Writing Rules are Just Tools by Rachelle Gardner
If you’ve been studying the craft of writing for long, you’ve heard all the “rules.” You know that you’re supposed to show not tell, use active not passive verbs, eschew adverbs, maintain consistent POVs, avoid repetition, and all the rest.
But it’s easy to get too caught up in the rules and get frustrated at trying so hard to follow them that you find your creativity stunted. In addition, some writers are actively resentful about the rules, feeling like the Writing Establishment is trying to keep everyone in a little box and not allow writers’ artistic visions to shine through.
I just want to share a few thoughts about writing rules. First, they’re not meant to be slavishly followed. They’re meant to be thoughtfully considered and used when appropriate.
Second, the time to apply “writing rules” is usually not in your first draft. That’s when creativity reigns. Only think about the rules in your revision process. Writing is more a creative, right-brain process. Editing and applying rules is more a left-brain process. Try not to get your brain too confused by doing both at once.
Third and most important, writing is not ABOUT the rules. The rules are just TOOLS to help you write effectively. The goal in writing is to engage your reader, draw them in, make them want to keep turning the pages, whether you’re telling them a story or giving them information. So writing rules are simply the means of helping you do that.

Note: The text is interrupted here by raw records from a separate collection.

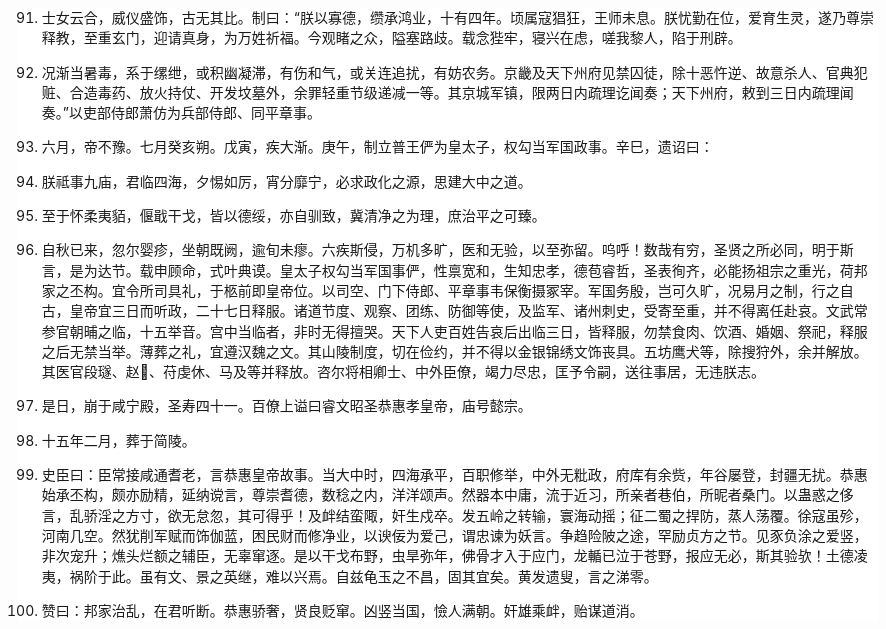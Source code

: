 91. <span id="本纪第十九上_懿宗-91"></span>
士女云合，威仪盛饰，古无其比。制曰：“朕以寡德，缵承鸿业，十有四年。顷属寇猖狂，王师未息。朕忧勤在位，爱育生灵，遂乃尊崇释教，至重玄门，迎请真身，为万姓祈福。今观睹之众，隘塞路歧。载念狴牢，寝兴在虑，嗟我黎人，陷于刑辟。

92. <span id="本纪第十九上_懿宗-92"></span>
况渐当暑毒，系于缧绁，或积幽凝滞，有伤和气，或关连追扰，有妨农务。京畿及天下州府见禁囚徒，除十恶忤逆、故意杀人、官典犯赃、合造毒药、放火持仗、开发坟墓外，余罪轻重节级递减一等。其京城军镇，限两日内疏理讫闻奏；天下州府，敕到三日内疏理闻奏。”以吏部侍郎萧仿为兵部侍郎、同平章事。

93. <span id="本纪第十九上_懿宗-93"></span>
六月，帝不豫。七月癸亥朔。戊寅，疾大渐。庚午，制立普王俨为皇太子，权勾当军国政事。辛巳，遗诏曰：

94. <span id="本纪第十九上_懿宗-94"></span>
朕祗事九庙，君临四海，夕惕如厉，宵分靡宁，必求政化之源，思建大中之道。

95. <span id="本纪第十九上_懿宗-95"></span>
至于怀柔夷貊，偃戢干戈，皆以德绥，亦自驯致，冀清净之为理，庶治平之可臻。

96. <span id="本纪第十九上_懿宗-96"></span>
自秋已来，忽尔婴疹，坐朝既阙，逾旬未瘳。六疾斯侵，万机多旷，医和无验，以至弥留。呜呼！数哉有穷，圣贤之所必同，明于斯言，是为达节。载申顾命，式叶典谟。皇太子权勾当军国事俨，性禀宽和，生知忠孝，德苞睿哲，圣表徇齐，必能扬祖宗之重光，荷邦家之丕构。宜令所司具礼，于柩前即皇帝位。以司空、门下侍郎、平章事韦保衡摄冢宰。军国务殷，岂可久旷，况易月之制，行之自古，皇帝宜三日而听政，二十七日释服。诸道节度、观察、团练、防御等使，及监军、诸州刺史，受寄至重，并不得离任赴哀。文武常参官朝晡之临，十五举音。宫中当临者，非时无得擅哭。天下人吏百姓告哀后出临三日，皆释服，勿禁食肉、饮酒、婚姻、祭祀，释服之后无禁当举。薄葬之礼，宜遵汉魏之文。其山陵制度，切在俭约，并不得以金银锦绣文饰丧具。五坊鹰犬等，除搜狩外，余并解放。其医官段璲、赵、苻虔休、马及等并释放。咨尔将相卿士、中外臣僚，竭力尽忠，匡予令嗣，送往事居，无违朕志。

97. <span id="本纪第十九上_懿宗-97"></span>
是日，崩于咸宁殿，圣寿四十一。百僚上谥曰睿文昭圣恭惠孝皇帝，庙号懿宗。

98. <span id="本纪第十九上_懿宗-98"></span>
十五年二月，葬于简陵。

99. <span id="本纪第十九上_懿宗-99"></span>
史臣曰：臣常接咸通耆老，言恭惠皇帝故事。当大中时，四海承平，百职修举，中外无粃政，府库有余赀，年谷屡登，封疆无扰。恭惠始承丕构，颇亦励精，延纳谠言，尊崇耆德，数稔之内，洋洋颂声。然器本中庸，流于近习，所亲者巷伯，所昵者桑门。以蛊惑之侈言，乱骄淫之方寸，欲无怠忽，其可得乎！及衅结蛮陬，奸生戍卒。发五岭之转输，寰海动摇；征二蜀之捍防，蒸人荡覆。徐寇虽殄，河南几空。然犹削军赋而饰伽蓝，困民财而修净业，以谀佞为爱己，谓忠谏为妖言。争趋险陂之途，罕励贞方之节。见豕负涂之爱竖，非次宠升；燋头烂额之辅臣，无辜窜逐。是以干戈布野，虫旱弥年，佛骨才入于应门，龙輴已泣于苍野，报应无必，斯其验欤！土德凌夷，祸阶于此。虽有文、景之英继，难以兴焉。自兹龟玉之不昌，固其宜矣。黄发遗叟，言之涕零。

100. <span id="本纪第十九上_懿宗-100"></span>
赞曰：邦家治乱，在君听断。恭惠骄奢，贤良贬窜。凶竖当国，憸人满朝。奸雄乘衅，贻谋道消。
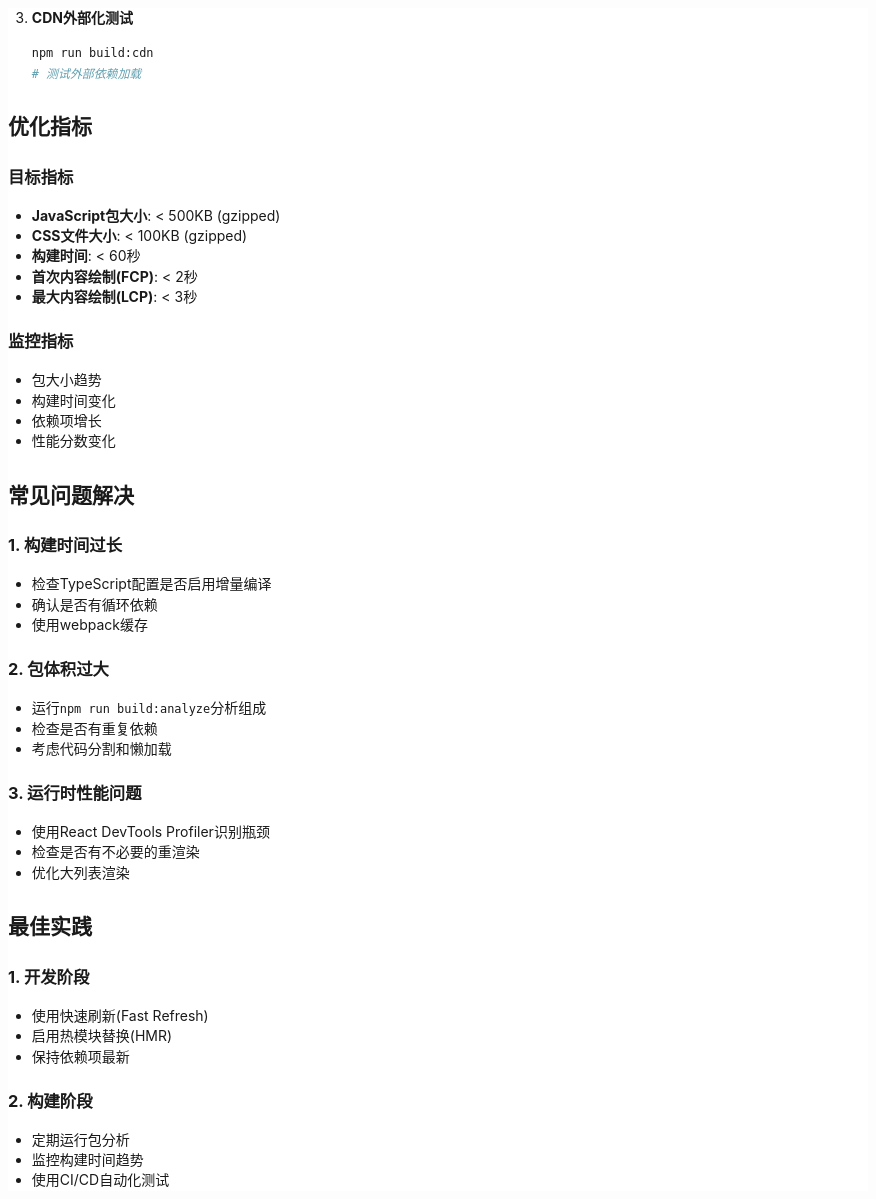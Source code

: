 3. **CDN外部化测试**
   ```bash
   npm run build:cdn
   # 测试外部依赖加载
   ```

## 优化指标

### 目标指标
- **JavaScript包大小**: < 500KB (gzipped)
- **CSS文件大小**: < 100KB (gzipped)
- **构建时间**: < 60秒
- **首次内容绘制(FCP)**: < 2秒
- **最大内容绘制(LCP)**: < 3秒

### 监控指标
- 包大小趋势
- 构建时间变化
- 依赖项增长
- 性能分数变化

## 常见问题解决

### 1. 构建时间过长
- 检查TypeScript配置是否启用增量编译
- 确认是否有循环依赖
- 使用webpack缓存

### 2. 包体积过大
- 运行`npm run build:analyze`分析组成
- 检查是否有重复依赖
- 考虑代码分割和懒加载

### 3. 运行时性能问题
- 使用React DevTools Profiler识别瓶颈
- 检查是否有不必要的重渲染
- 优化大列表渲染

## 最佳实践

### 1. 开发阶段
- 使用快速刷新(Fast Refresh)
- 启用热模块替换(HMR)
- 保持依赖项最新

### 2. 构建阶段
- 定期运行包分析
- 监控构建时间趋势
- 使用CI/CD自动化测试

The only time “rules” ever come into play is when you or your editor recognizes that something’s not working. Maybe the book is getting boring, the characters don’t feel believable, the arguments in your nonfiction work are falling flat, the reader isn’t engaged. It’s pretty easy to identify what’s wrong. However, figuring out how to fix it—that’s where the rules come in. Rules are a means of identifying how to fix a problem so that the reader remains engaged.
The only reason to maintain consistent and strong POVs is to keep your reader deeply involved with your characters. The reason to show not tell is to keep your reader’s imagination active, keep your story alive and visual in their mind. Each of the rules serves a purpose – it’s a tool to help you create a written work that others want to read.
So whenever you get frustrated by the rules, or can’t figure out why or ifyou should follow a rule or break it, go back to the reasons behind the rules and ask yourself: Does following this rule strengthen my work? Can adhering to a rule make my manuscript more readable and enjoyable? Do I know enough about the reasons for the rules to effectively break them?
By going back to the purpose of writing rules, you can save yourself frustration, and focus instead on the goal: powerful and engaging writing that people want to read.
Q4U: What’s your opinion of “writing rules”? Do you find them challenging, helpful, frustrating? How do you decide when to break them?